The measurement of glycated proteins, in particular, glycated albumin using specific antibodies offers the much-needed possibility of a (semi) automated method for the diagnosis and monitoring of diabetic control. Glycated proteins would appear to be poor immunogens as is evident by the lack of antibodies successfully raised against them when compared against the number of antibodies recognising reduced-glycated proteins. This study has successfully overcome this problem by synthesing several different glycated compounds as haptens and then using them in conjunction with a carrier protein to raise antisera in sheep. The binding of one of these antisera, with a titre 1:100000 showed considerable displacement when incubated with diabetic plasma at various dilutions. Western blot analysis on human plasma confirmed that the antiserum specifically recognised a continuous epitope on glycated human serum albumin.
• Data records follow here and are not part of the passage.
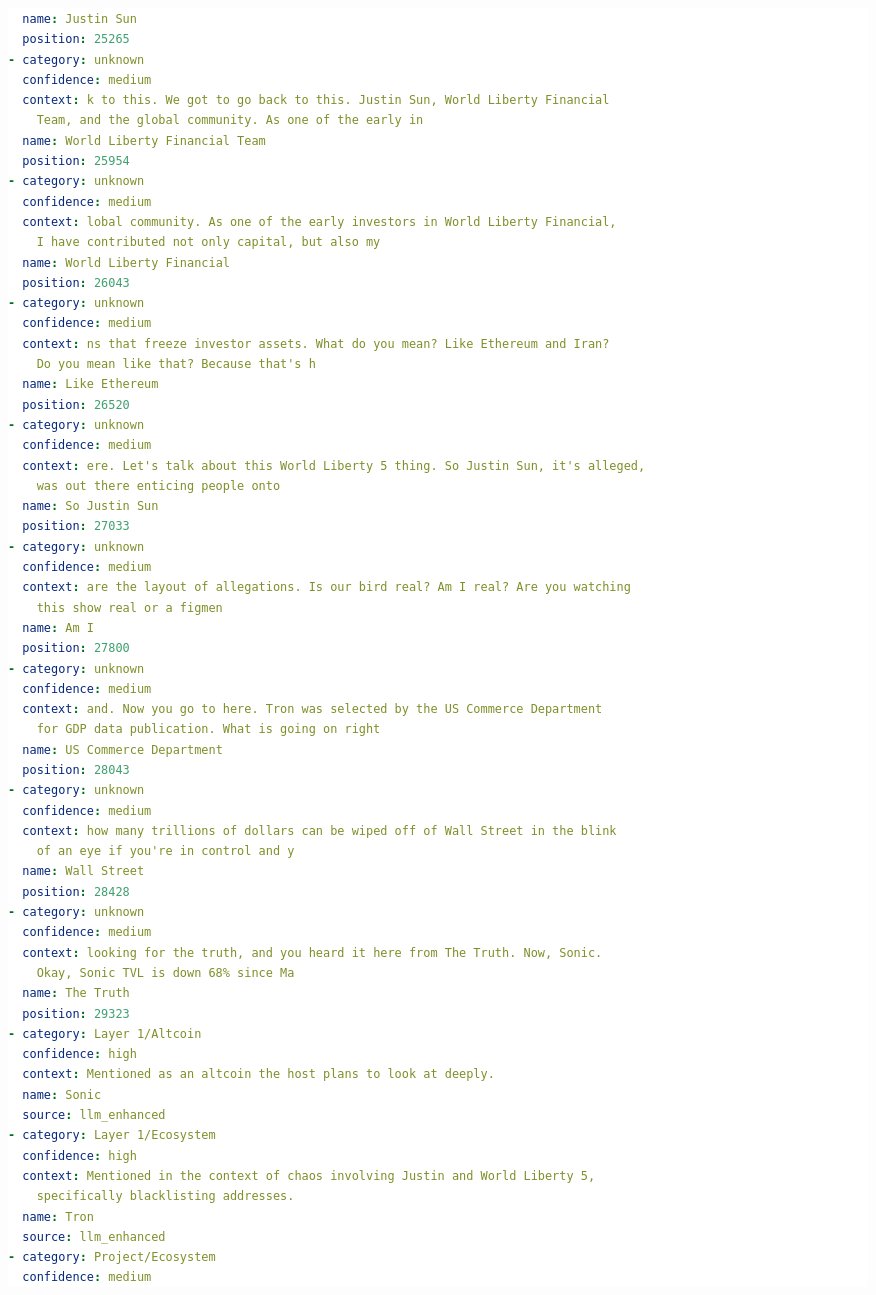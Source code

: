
 ```yaml
  name: Justin Sun
  position: 25265
- category: unknown
  confidence: medium
  context: k to this. We got to go back to this. Justin Sun, World Liberty Financial
    Team, and the global community. As one of the early in
  name: World Liberty Financial Team
  position: 25954
- category: unknown
  confidence: medium
  context: lobal community. As one of the early investors in World Liberty Financial,
    I have contributed not only capital, but also my
  name: World Liberty Financial
  position: 26043
- category: unknown
  confidence: medium
  context: ns that freeze investor assets. What do you mean? Like Ethereum and Iran?
    Do you mean like that? Because that's h
  name: Like Ethereum
  position: 26520
- category: unknown
  confidence: medium
  context: ere. Let's talk about this World Liberty 5 thing. So Justin Sun, it's alleged,
    was out there enticing people onto
  name: So Justin Sun
  position: 27033
- category: unknown
  confidence: medium
  context: are the layout of allegations. Is our bird real? Am I real? Are you watching
    this show real or a figmen
  name: Am I
  position: 27800
- category: unknown
  confidence: medium
  context: and. Now you go to here. Tron was selected by the US Commerce Department
    for GDP data publication. What is going on right
  name: US Commerce Department
  position: 28043
- category: unknown
  confidence: medium
  context: how many trillions of dollars can be wiped off of Wall Street in the blink
    of an eye if you're in control and y
  name: Wall Street
  position: 28428
- category: unknown
  confidence: medium
  context: looking for the truth, and you heard it here from The Truth. Now, Sonic.
    Okay, Sonic TVL is down 68% since Ma
  name: The Truth
  position: 29323
- category: Layer 1/Altcoin
  confidence: high
  context: Mentioned as an altcoin the host plans to look at deeply.
  name: Sonic
  source: llm_enhanced
- category: Layer 1/Ecosystem
  confidence: high
  context: Mentioned in the context of chaos involving Justin and World Liberty 5,
    specifically blacklisting addresses.
  name: Tron
  source: llm_enhanced
- category: Project/Ecosystem
  confidence: medium
```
Affinity purified antibodies were used to develop both an indirect competitive ELISA and later a direct non-competitive ELISA for glycated serum albumin which does not require prior reduction of the glycated protein to the glucitol form. These assays have a dynamic range at 0 to 100 mug/ml and 0 to 50mug/ml of glycated human serum albumin respectively. The competitive ELISA exhibited < 0.15% cross reactivity with both sodium borohydride and sodium periodate treated human serum albumin. Further work was needed to be undertaken to develop a rugged ELISA that could discriminate between diabetics and normals by routinely measuring glycated human serum albumin levels.